Still, the lifting of sanctions is not a carte blanche for the new Syrian government. The NDAA stipulates that the White House can swiftly reimpose sanctions if it determines that Damascus is not upholding its commitments. Furthermore, sanctions remain in place against Bashar al-Assad, his inner circle, and those accused of human rights violations, drug trafficking, or destabilizing activities in the region. The US government also continues to review Syria’s designation as a “State Sponsor of Terrorism,” leaving the door open for future policy shifts.

Ahmed al-Sharaa’s administration has worked diligently to distance itself from the Assad era, lobbying for sanctions relief and seeking closer ties with regional powers like Saudi Arabia. The new government’s willingness to submit to periodic US reviews and its public commitment to minority rights and counterterrorism have helped build trust in Washington, though skepticism persists among some policymakers and advocacy groups.
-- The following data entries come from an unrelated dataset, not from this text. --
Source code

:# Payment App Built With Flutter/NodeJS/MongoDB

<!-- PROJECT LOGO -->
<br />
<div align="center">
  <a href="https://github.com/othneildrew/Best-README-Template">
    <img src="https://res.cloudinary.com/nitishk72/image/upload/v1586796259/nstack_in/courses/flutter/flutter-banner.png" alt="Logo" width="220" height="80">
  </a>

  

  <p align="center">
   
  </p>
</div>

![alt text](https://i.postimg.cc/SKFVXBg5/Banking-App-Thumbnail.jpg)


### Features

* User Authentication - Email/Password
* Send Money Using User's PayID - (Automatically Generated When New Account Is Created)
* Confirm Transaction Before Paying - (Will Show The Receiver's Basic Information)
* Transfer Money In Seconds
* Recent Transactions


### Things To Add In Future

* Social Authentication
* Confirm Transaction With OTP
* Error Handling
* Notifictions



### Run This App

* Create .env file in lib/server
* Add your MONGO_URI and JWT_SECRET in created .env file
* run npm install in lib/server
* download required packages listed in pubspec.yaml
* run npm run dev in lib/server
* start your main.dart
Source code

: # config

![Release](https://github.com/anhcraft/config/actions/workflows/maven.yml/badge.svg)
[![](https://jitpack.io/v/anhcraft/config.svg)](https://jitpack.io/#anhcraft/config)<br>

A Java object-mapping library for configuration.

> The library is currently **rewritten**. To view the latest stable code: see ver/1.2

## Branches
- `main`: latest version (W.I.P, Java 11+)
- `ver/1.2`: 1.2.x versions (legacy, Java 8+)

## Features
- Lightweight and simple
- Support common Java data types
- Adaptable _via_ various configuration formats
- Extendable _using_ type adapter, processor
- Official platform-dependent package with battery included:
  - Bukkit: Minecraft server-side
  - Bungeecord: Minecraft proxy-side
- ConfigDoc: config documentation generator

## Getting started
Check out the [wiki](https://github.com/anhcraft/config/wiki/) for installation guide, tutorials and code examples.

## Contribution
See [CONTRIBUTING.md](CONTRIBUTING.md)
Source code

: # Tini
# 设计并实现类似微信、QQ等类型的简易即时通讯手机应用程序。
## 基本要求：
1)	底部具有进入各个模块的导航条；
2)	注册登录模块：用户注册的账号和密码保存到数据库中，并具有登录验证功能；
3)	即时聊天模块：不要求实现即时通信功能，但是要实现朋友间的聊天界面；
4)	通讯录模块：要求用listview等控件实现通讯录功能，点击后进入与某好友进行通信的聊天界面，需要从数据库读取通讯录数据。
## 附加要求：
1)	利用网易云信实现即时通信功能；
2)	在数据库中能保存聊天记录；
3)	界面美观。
As the Senate prepares for its final vote and the world watches closely, the fate of the Caesar Act repeal will have profound implications not only for Syria but for the broader Middle East. The coming weeks will determine whether 2026 truly marks a new beginning for a nation long defined by conflict and isolation. For now, Syrians can dare to hope that the tides are finally turning in their favor.